◆ **Your objective**: Only lines containing "newcommand" belong in the answer, each copied from the entries below.

Stored data entries:
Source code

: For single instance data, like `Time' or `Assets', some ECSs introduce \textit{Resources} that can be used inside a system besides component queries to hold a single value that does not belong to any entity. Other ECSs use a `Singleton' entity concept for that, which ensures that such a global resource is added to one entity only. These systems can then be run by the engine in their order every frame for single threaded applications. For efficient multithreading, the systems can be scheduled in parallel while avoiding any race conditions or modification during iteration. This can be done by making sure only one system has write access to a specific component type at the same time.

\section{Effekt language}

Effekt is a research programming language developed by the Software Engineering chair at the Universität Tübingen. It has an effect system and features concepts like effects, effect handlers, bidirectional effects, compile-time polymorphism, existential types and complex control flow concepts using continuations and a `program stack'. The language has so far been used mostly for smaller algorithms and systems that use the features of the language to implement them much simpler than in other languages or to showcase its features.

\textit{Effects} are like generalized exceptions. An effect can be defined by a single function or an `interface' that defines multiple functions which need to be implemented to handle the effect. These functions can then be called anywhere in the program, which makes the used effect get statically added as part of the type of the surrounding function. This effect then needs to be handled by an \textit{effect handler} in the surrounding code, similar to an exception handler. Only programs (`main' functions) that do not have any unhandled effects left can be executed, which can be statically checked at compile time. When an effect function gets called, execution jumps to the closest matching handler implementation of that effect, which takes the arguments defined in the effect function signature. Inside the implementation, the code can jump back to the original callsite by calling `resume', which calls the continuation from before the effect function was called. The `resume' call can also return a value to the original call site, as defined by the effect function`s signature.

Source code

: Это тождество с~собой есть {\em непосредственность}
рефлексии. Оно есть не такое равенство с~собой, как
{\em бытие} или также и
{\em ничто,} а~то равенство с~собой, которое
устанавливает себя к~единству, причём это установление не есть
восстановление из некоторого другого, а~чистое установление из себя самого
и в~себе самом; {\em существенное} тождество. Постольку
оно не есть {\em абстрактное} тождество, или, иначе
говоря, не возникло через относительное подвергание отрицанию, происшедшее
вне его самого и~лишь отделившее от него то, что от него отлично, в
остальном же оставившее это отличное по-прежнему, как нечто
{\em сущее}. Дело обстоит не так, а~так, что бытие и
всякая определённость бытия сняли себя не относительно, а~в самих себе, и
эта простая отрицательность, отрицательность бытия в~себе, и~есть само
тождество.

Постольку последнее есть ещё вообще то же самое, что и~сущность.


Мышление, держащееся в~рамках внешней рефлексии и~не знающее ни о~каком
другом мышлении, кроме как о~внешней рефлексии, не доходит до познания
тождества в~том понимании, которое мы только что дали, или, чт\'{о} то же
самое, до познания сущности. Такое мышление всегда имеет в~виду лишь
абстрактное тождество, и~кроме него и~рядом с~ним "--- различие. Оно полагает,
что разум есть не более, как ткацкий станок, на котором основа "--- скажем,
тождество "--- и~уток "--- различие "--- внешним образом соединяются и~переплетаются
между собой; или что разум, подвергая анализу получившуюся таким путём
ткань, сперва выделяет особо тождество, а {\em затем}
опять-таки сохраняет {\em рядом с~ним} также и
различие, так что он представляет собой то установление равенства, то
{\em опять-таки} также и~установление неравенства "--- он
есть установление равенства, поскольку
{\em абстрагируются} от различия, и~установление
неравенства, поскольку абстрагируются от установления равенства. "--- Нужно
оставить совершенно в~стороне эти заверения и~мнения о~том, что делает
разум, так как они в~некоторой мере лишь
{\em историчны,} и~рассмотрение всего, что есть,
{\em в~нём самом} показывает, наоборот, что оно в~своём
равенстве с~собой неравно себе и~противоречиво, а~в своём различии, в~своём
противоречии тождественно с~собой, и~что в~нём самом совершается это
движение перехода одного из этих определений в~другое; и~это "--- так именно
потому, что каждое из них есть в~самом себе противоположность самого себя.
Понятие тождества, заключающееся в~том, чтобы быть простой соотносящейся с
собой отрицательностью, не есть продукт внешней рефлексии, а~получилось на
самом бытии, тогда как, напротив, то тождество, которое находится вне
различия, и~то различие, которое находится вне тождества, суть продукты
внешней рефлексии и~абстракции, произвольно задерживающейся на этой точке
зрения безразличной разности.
...
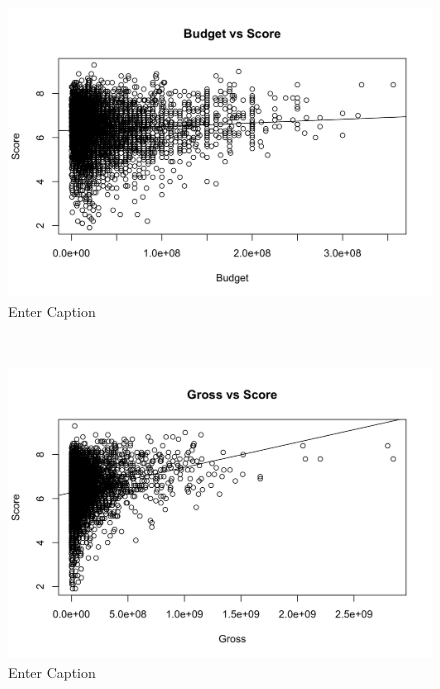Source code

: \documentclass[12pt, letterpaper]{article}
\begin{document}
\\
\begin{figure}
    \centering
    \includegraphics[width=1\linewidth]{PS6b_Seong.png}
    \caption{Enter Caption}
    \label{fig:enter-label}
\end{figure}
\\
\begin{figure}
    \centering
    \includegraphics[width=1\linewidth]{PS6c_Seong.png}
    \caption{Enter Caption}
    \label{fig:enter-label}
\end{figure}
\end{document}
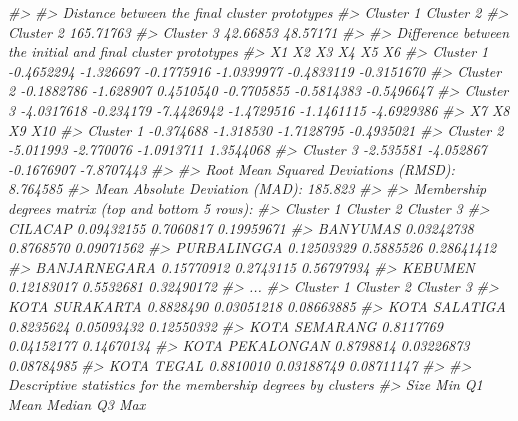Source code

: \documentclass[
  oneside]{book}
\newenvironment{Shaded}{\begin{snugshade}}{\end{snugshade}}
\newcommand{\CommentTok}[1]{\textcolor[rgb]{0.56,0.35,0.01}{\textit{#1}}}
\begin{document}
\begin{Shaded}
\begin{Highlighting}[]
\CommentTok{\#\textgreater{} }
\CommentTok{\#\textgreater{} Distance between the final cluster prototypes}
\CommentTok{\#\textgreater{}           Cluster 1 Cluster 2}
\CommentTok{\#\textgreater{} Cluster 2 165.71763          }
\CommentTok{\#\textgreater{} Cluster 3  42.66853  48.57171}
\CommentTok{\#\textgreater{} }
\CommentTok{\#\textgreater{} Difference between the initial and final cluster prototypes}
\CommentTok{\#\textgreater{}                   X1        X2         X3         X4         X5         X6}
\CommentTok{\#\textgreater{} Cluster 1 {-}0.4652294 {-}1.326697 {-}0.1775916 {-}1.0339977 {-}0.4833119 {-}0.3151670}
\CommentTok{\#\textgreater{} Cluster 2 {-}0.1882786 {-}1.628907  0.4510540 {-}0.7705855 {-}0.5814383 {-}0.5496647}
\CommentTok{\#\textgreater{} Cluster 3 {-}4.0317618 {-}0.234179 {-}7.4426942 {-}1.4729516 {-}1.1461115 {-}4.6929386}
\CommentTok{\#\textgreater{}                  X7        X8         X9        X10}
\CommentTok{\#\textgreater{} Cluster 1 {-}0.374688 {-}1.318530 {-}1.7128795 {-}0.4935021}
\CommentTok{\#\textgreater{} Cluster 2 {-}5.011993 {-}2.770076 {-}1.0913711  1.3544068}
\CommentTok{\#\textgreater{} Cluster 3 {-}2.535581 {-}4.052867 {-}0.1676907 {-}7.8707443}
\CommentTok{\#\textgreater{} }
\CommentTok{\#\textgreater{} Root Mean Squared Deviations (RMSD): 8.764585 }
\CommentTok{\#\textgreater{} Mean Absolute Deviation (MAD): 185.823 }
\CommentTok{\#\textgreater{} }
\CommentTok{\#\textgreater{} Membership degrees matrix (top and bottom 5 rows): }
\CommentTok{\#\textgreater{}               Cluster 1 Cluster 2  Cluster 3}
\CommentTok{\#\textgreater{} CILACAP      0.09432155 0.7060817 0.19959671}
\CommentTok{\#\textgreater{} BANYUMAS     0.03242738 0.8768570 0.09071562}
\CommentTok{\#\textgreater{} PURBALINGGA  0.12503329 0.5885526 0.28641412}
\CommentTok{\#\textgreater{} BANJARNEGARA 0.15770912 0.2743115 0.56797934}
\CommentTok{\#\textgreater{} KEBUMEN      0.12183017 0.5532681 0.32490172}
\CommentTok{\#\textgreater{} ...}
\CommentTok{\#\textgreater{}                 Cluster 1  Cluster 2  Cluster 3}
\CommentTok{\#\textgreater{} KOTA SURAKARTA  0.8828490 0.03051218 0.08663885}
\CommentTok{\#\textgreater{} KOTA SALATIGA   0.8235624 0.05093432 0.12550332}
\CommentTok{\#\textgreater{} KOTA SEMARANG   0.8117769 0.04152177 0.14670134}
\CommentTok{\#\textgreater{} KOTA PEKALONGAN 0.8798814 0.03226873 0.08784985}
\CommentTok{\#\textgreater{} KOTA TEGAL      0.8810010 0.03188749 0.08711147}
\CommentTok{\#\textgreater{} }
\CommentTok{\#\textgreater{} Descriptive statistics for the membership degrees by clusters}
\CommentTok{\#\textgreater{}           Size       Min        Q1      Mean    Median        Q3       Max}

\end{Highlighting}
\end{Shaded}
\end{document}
---
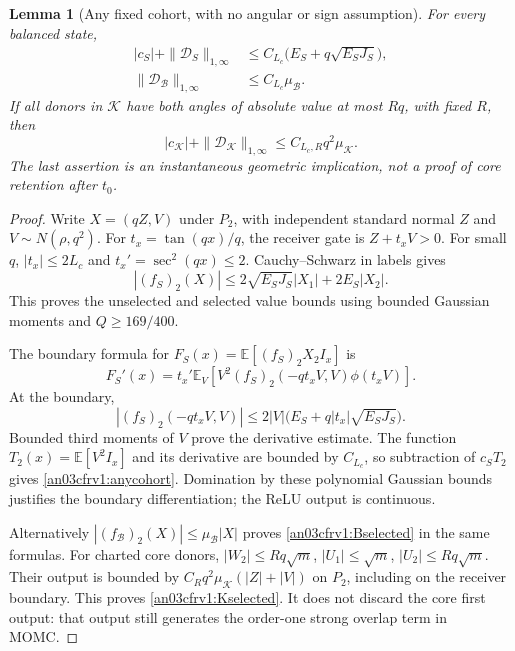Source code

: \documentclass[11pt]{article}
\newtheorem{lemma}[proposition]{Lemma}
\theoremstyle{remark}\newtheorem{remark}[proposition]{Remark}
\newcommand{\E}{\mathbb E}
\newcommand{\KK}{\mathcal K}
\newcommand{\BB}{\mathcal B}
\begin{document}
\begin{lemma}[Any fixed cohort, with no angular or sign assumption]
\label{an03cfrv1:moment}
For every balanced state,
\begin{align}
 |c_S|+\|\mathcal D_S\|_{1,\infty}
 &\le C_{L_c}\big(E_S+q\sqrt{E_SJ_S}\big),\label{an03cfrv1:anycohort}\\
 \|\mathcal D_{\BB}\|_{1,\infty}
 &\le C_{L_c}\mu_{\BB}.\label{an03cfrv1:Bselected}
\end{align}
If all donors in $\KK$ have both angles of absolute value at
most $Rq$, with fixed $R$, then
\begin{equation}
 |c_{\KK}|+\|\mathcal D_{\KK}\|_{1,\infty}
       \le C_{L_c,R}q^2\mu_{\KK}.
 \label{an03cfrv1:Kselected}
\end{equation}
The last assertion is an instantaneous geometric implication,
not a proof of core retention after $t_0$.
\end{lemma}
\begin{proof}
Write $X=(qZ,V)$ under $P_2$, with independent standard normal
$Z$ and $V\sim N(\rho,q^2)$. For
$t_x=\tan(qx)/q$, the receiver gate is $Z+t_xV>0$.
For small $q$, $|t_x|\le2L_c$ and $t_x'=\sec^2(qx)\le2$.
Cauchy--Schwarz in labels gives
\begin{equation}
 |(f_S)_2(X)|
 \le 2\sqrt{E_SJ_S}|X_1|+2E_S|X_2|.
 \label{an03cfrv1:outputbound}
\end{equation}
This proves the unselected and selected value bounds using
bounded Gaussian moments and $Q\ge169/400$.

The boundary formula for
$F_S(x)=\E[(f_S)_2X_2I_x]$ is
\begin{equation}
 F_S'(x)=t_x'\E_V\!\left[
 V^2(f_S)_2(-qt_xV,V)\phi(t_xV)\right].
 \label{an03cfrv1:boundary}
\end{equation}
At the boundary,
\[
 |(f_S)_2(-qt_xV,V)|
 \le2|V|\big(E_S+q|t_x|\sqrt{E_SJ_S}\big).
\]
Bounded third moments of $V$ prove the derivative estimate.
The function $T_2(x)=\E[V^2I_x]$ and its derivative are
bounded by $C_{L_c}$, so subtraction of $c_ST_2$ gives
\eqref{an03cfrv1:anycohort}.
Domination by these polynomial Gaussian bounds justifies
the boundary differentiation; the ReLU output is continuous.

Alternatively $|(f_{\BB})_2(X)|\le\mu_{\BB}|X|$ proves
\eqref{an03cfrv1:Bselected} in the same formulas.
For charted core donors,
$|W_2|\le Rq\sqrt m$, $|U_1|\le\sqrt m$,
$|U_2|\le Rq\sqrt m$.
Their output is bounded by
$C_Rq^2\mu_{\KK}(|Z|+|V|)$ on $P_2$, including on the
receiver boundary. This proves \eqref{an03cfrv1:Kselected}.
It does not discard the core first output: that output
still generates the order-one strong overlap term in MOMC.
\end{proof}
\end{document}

◆ **Completed exercise**:
\newcommand{\CommentTok}[1]{\textcolor[rgb]{0.56,0.35,0.01}{\textit{#1}}}
\newcommand{\E}{\mathbb E}
\newcommand{\KK}{\mathcal K}
\newcommand{\BB}{\mathcal B}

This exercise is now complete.